There were all kinds of closely watched elections this week in Texas, Arkansas and North Carolina, up and down the ballot, but there was only one race in which one party lost a seat to the other. That contest was in Arkansas, and it delivered another round of good news for Democrats. The Hill reported:
Democrat Alex Holladay is projected to win the special election to represent Arkansas’s House District 70, edging out Republican Bo Renshaw, according to Decision Desk HQ. […]
Holladay’s victory does not change control of the state’s lower legislative chamber, where Republicans have held a 80-19 majority. But the Democratic pickup could matter for appropriations bills, which require a 75-percent supermajority vote from both chambers.
Arkansas is clearly one of the nation’s more reliably red states, but Holladay was running in a politically quirky area: According to calculations from The Downballot, Donald Trump carried this district by 4 points in 2020, but Kamala Harris won the same district by 2 points in the 2024 cycle.
As the dust settled on this week’s special election, Holladay overperformed, winning by double digits.
This has been happening a lot lately. Indeed, for Democrats, 2026 is off to a very encouraging start: Two of the party’s candidates won lopsided victories in two special elections in Minnesota, the first two contests of the year, restoring the state House to an even partisan split.
Soon after, in Texas, Republicans invested a considerable amount of resources to keep a state Senate seat in the suburbs of Fort Worth.

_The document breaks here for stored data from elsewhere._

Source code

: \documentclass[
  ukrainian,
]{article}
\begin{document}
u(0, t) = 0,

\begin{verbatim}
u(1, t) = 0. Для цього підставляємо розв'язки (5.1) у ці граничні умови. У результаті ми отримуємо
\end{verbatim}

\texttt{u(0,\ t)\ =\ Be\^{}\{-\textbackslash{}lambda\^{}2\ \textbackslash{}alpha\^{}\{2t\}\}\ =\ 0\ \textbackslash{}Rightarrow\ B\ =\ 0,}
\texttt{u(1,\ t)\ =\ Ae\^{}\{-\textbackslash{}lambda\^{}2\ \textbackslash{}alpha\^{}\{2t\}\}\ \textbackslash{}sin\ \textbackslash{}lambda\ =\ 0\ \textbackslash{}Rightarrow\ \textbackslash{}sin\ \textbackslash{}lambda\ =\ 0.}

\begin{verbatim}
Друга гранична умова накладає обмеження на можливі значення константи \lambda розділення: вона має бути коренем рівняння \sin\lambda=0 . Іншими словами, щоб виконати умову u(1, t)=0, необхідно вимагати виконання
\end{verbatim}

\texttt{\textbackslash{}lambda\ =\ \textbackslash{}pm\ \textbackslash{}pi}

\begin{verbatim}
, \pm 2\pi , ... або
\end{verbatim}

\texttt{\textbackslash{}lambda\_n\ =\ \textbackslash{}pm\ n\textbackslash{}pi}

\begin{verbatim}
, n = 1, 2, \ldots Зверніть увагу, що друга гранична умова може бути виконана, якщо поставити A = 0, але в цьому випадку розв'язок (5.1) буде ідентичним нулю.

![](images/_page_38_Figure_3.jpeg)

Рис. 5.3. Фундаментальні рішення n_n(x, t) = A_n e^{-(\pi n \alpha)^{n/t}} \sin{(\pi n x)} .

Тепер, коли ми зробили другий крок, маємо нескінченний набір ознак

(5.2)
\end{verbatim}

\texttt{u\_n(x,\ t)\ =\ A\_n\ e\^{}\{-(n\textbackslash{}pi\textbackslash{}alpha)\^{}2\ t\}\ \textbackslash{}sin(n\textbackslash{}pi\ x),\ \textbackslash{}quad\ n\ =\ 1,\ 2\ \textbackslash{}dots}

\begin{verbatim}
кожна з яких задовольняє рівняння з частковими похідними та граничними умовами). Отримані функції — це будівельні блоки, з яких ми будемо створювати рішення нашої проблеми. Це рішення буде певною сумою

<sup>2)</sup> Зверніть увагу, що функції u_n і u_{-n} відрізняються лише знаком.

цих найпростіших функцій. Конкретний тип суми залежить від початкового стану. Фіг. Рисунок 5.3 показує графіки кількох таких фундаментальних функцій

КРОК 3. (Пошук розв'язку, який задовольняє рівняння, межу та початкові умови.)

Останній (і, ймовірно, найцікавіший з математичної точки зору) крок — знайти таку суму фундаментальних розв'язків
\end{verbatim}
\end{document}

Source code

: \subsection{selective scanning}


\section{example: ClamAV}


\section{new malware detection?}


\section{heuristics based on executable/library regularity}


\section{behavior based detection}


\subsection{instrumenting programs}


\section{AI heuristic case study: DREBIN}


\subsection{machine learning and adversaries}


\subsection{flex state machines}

They failed: Democrat Taylor Rehmet, a union leader and an Air Force veteran, won a double-digit victory in a district Trump won by 17 points in 2024. (The president personally tried to rally support for the GOP candidate, but then pretended he didn’t after she lost badly.)
In early February, Republicans in Louisiana saw a unique opportunity to flip a state legislative seat from blue to red — in a district Trump won by 13 points — but when voters had their say, the Democratic candidate prevailed by 24 points.
Holladay’s win in Arkansas, in other words, is part of an unsubtle pattern.
What’s more, The Downballot’s analysis noted that the results out of Arkansas marked the ninth time Democrats have flipped a district from red to blue in a special election since Trump returned to the White House. Over that same period, the number of seats flipped from blue to red remains zero.
Some will no doubt argue that it’s best not to read too much into a special election held in the winter, several months before November’s races. It’s a fair point, to be sure. But what matters is the degree to which the results fit into the broader political landscape. Republicans are tied to an unpopular president; a growing number of their congressional members are retiring; key elements of the GOP agenda are facing an intensifying public backlash; and they keep losing special elections, including in contests they expected to win.
If party insiders aren’t concerned about their standing ahead of this year’s midterm elections, they’re not paying close enough attention.
This post updates our related earlier coverage.